Beitrag von closs » Mo 12. Okt 2015, 18:52

Queequeg hat geschrieben: Guter clossen, die Rahmenbedingungen deiner Argumentation laufen hier oft nach folgenden Mustern ab. ... So geht das nicht, so funktioniert das einfach nicht, in einem Forum nicht und auch nicht in realiter "Seinsumgebungen".
Zweierlei.

Erstens:
Es geht hier nicht um Mission, sondern um Verstehen (= kapieren, ohne zustimmen zu müssen). - Mir reicht es echt, wenn einer sagt: "Ist überhaupt nicht mein Ding, aber ich bin in der Lage, meine materialistische Perspektive denkerisch zu verlassen und eine andere Perspektive einzunehmen". - Dieser mein Wunsch scheint schwer erfüllbar zu sein. :)

Zweitens:
In einem Forum sollte es schon funktionieren, wenn sich das Forum interdisziplinär versteht. - Oder hast Du schon mal eine Expertengruppe von Naturwissenschaftlern und Theologen/Geisteswissenschaftlern gesehen, die sich nicht gegenseitig kapiert hat? - Ein gutes Beispiel dafür ist überigens Harald Lesch und (der Theologe) Thomas Schwartz (gibt's sogar eine TV-Serie) - die beiden können wirklich die Funktionsweisen beider Perspektiven verstehen und abgrenzen.

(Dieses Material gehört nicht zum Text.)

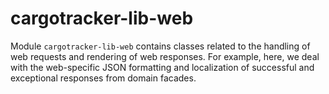 # cargotracker-lib-web

Module `cargotracker-lib-web` contains classes related to the handling of web requests and rendering of web responses. For example, here, we deal with the web-specific JSON formatting and
localization of successful and exceptional responses from domain facades.

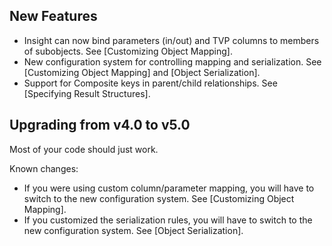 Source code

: ## New Features ##

* Insight can now bind parameters (in/out) and TVP columns to members of subobjects. See [Customizing Object Mapping].
* New configuration system for controlling mapping and serialization. See [Customizing Object Mapping] and [Object Serialization].
* Support for Composite keys in parent/child relationships. See [Specifying Result Structures].


## Upgrading from v4.0 to v5.0 ##

Most of your code should just work.

Known changes:

* If you were using custom column/parameter mapping, you will have to switch to the new configuration system. See [Customizing Object Mapping].
* If you customized the serialization rules, you will have to switch to the new configuration system. See [Object Serialization]. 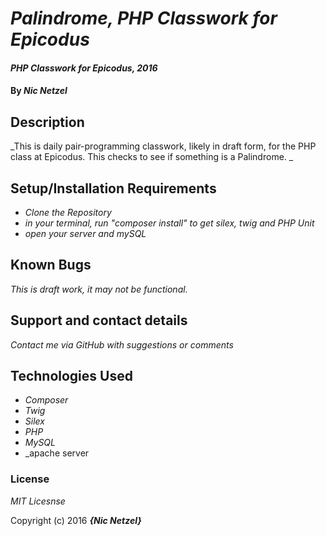 # _Palindrome, PHP Classwork for Epicodus_

#### _PHP Classwork for Epicodus, 2016_

#### By _**Nic Netzel**_

## Description

_This is daily pair-programming classwork, likely in draft form, for the PHP class at Epicodus. This checks to see if something is a Palindrome. _

## Setup/Installation Requirements

* _Clone the Repository_
* _in your terminal, run  "composer install"   to get silex, twig and PHP Unit_
* _open your server and mySQL_



## Known Bugs

_This is draft work, it may not be functional._

## Support and contact details

_Contact me via GitHub with suggestions or comments_

## Technologies Used

* _Composer_
* _Twig_
* _Silex_
* _PHP_
* _MySQL_
* _apache server

### License

*MIT Licesnse*

Copyright (c) 2016 **_{Nic Netzel}_**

Des weiteren funktioniert "meine" Perspektive sehr wohl "realiter" - nur findet das üblicherweise nicht auf der Meta-Ebene interdisziplinärer Betrachtung ab. - Rein praktisch ist das für viele die Grundlage des Lebens, die sie viel ertragen und gut leben lässt (das ist eh die eigentlich wichtige Ebene).

Abzeichnen tut sich hier bei uns auf dem Forum in der Tat deutlich, dass es intellektuell nur sehr schwer bis gar nicht möglich ist, die beiden Perspektiven ("naturalistische" und "spirituell") fruchtbar zu diskutieren. - Aus meiner Sicht hat dies ideologische Gründe, wobei ich (durchaus parteiisch) hinzufüge, dass die Vertreter des Naturalismus hieran einen größeren Anteil tragen.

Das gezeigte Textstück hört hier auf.